The training pipeline uses a multiprocessing pool for parallel data loading, bypassing the GIL so FLAC decode, resampling, smart-crop, and spectrogram computation run across separate CPU cores.

When --max_chunks_per_file is greater than 1 (default 3), each file open extracts multiple salient chunks which are buffered in a shuffled in-memory reservoir (~135 MB for 512 samples). This dramatically reduces I/O for long recordings: a 60 s file decoded once yields 3 usable chunks instead of re-opening the same file 3 times across epochs.

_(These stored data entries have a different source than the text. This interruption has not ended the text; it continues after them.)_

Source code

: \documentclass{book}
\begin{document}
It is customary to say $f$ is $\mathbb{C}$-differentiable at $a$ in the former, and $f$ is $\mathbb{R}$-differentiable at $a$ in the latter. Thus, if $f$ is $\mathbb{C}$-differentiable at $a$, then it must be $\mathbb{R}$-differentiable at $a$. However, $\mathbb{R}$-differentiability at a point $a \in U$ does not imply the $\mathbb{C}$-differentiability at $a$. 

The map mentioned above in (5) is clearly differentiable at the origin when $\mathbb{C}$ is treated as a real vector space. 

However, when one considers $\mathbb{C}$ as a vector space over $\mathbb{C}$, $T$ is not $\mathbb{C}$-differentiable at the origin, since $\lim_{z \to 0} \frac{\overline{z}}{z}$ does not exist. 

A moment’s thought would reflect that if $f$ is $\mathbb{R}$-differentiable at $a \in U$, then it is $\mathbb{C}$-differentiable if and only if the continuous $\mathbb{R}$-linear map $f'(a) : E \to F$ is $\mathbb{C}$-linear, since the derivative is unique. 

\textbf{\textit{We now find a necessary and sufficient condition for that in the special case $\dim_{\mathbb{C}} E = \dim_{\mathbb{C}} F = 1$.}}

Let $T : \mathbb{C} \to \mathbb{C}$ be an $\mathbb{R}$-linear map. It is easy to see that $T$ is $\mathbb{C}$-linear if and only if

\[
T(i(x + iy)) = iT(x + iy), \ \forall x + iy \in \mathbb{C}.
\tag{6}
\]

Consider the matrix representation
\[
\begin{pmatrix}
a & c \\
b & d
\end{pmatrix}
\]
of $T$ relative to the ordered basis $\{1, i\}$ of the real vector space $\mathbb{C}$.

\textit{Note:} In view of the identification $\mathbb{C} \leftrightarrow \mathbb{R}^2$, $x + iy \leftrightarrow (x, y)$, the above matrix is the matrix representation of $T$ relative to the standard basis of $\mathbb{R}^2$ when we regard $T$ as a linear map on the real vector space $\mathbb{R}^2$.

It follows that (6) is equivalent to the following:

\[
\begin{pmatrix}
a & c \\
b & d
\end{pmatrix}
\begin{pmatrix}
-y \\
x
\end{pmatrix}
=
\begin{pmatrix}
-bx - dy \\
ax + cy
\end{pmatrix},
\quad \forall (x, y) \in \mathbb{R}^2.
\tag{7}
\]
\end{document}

The reservoir maintains batch diversity by shuffling samples from many different files before yielding them. With a reservoir of 512 samples from ~200 different files, the probability of two chunks from the same file landing in one batch of 32 is negligible.

Tune with:

--num_workers N — number of worker processes (default 8, 0 = sequential)
--max_chunks_per_file N — chunks per file open (default 3, 1 = original behavior)

Noise classes¶

Place audio in folders named noise, silence, background, or other under data/train/. These receive all-zero label vectors and help the model learn to reject non-bird sounds.